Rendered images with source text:

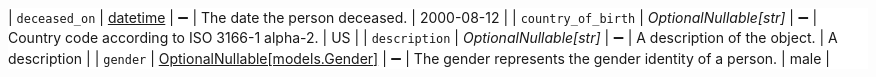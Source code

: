 | `deceased_on`                                                                                                                                                                                                                                                                                 | [datetime](https://docs.python.org/3/library/datetime.html#datetime-objects)                                                                                                                                                                                                                  | :heavy_minus_sign:                                                                                                                                                                                                                                                                            | The date the person deceased.                                                                                                                                                                                                                                                                 | 2000-08-12                                                                                                                                                                                                                                                                                    |
| `country_of_birth`                                                                                                                                                                                                                                                                            | *OptionalNullable[str]*                                                                                                                                                                                                                                                                       | :heavy_minus_sign:                                                                                                                                                                                                                                                                            | Country code according to ISO 3166-1 alpha-2.                                                                                                                                                                                                                                                 | US                                                                                                                                                                                                                                                                                            |
| `description`                                                                                                                                                                                                                                                                                 | *OptionalNullable[str]*                                                                                                                                                                                                                                                                       | :heavy_minus_sign:                                                                                                                                                                                                                                                                            | A description of the object.                                                                                                                                                                                                                                                                  | A description                                                                                                                                                                                                                                                                                 |
| `gender`                                                                                                                                                                                                                                                                                      | [OptionalNullable[models.Gender]](../models/gender.md)                                                                                                                                                                                                                                        | :heavy_minus_sign:                                                                                                                                                                                                                                                                            | The gender represents the gender identity of a person.                                                                                                                                                                                                                                        | male                                                                                                                                                                                                                                                                                          |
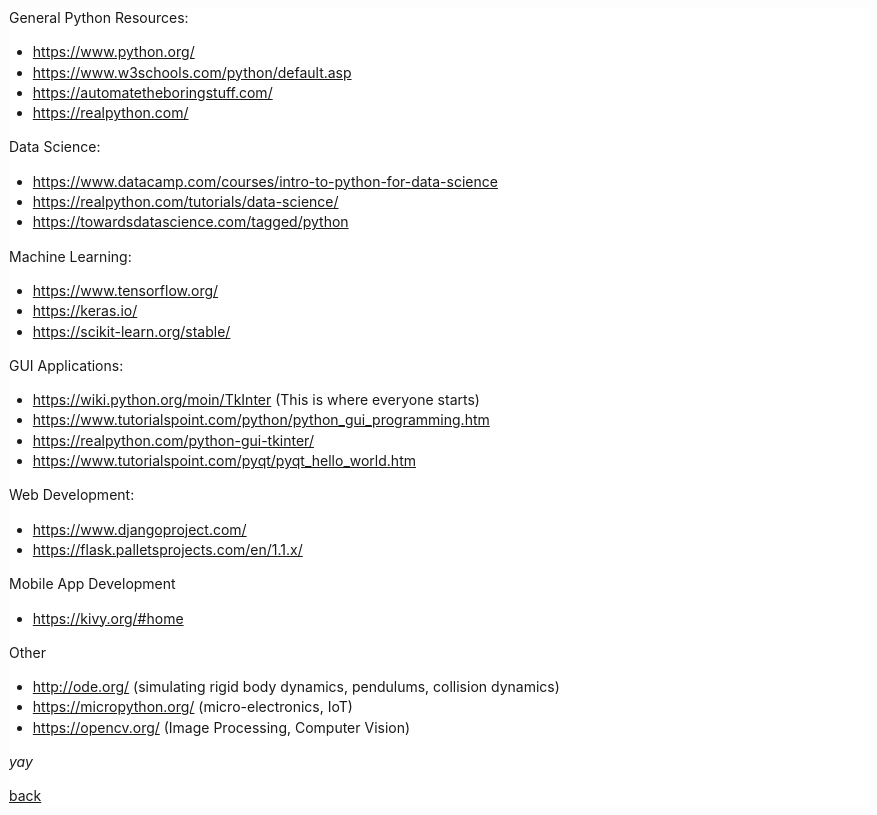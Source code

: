 General Python Resources:
* https://www.python.org/
* https://www.w3schools.com/python/default.asp
* https://automatetheboringstuff.com/
* https://realpython.com/

Data Science:
* https://www.datacamp.com/courses/intro-to-python-for-data-science
* https://realpython.com/tutorials/data-science/
* https://towardsdatascience.com/tagged/python

Machine Learning:
* https://www.tensorflow.org/
* https://keras.io/
* https://scikit-learn.org/stable/

GUI Applications:
* https://wiki.python.org/moin/TkInter (This is where everyone starts)
* https://www.tutorialspoint.com/python/python_gui_programming.htm
* https://realpython.com/python-gui-tkinter/
* https://www.tutorialspoint.com/pyqt/pyqt_hello_world.htm

Web Development:
* https://www.djangoproject.com/
* https://flask.palletsprojects.com/en/1.1.x/

Mobile App Development
* https://kivy.org/#home

Other
* http://ode.org/ (simulating rigid body dynamics, pendulums, collision dynamics)
* https://micropython.org/ (micro-electronics, IoT)
* https://opencv.org/ (Image Processing, Computer Vision)




_yay_

[back](./)
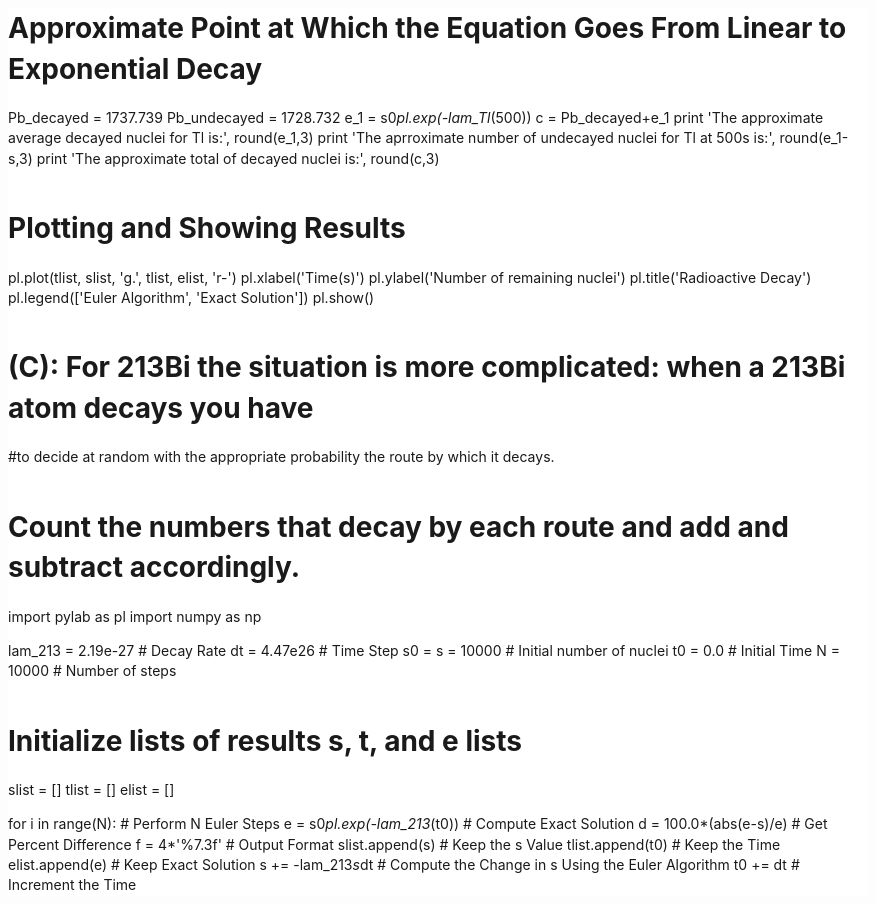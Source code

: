 # Approximate Point at Which the Equation Goes From Linear to Exponential Decay  
Pb_decayed = 1737.739
Pb_undecayed = 1728.732
e_1 = s0*pl.exp(-lam_Tl*(500))
c = Pb_decayed+e_1
print 'The approximate average decayed nuclei for Tl is:', round(e_1,3)
print 'The aprroximate number of undecayed nuclei for Tl at 500s is:', round(e_1-s,3)
print 'The approximate total of decayed nuclei is:', round(c,3)

# Plotting and Showing Results    
pl.plot(tlist, slist, 'g.', tlist, elist, 'r-')
pl.xlabel('Time(s)')
pl.ylabel('Number of remaining nuclei')
pl.title('Radioactive Decay')
pl.legend(['Euler Algorithm', 'Exact Solution'])
pl.show()


# (C): For 213Bi the situation is more complicated: when a 213Bi atom decays you have
#to decide at random with the appropriate probability the route by which it decays.
# Count the numbers that decay by each route and add and subtract accordingly.

import pylab as pl
import numpy as np

lam_213 = 2.19e-27 # Decay Rate
dt = 4.47e26 # Time Step
s0 = s = 10000 # Initial number of nuclei
t0 = 0.0 # Initial Time
N = 10000 # Number of steps
 

# Initialize lists of results s, t, and e lists
slist = []
tlist = []
elist = []

for i in range(N): # Perform N Euler Steps
    e = s0*pl.exp(-lam_213*(t0)) # Compute Exact Solution
    d = 100.0*(abs(e-s)/e) # Get Percent Difference
    f = 4*'%7.3f' # Output Format
    slist.append(s) # Keep the s Value
    tlist.append(t0) # Keep the Time
    elist.append(e) # Keep Exact Solution
    s += -lam_213*s*dt # Compute the Change in s Using the Euler Algorithm
    t0 += dt # Increment the Time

Exercise aim.
Provide a count of the lines in the data above that include the word "Exact", stating the number alone.

Task result.
3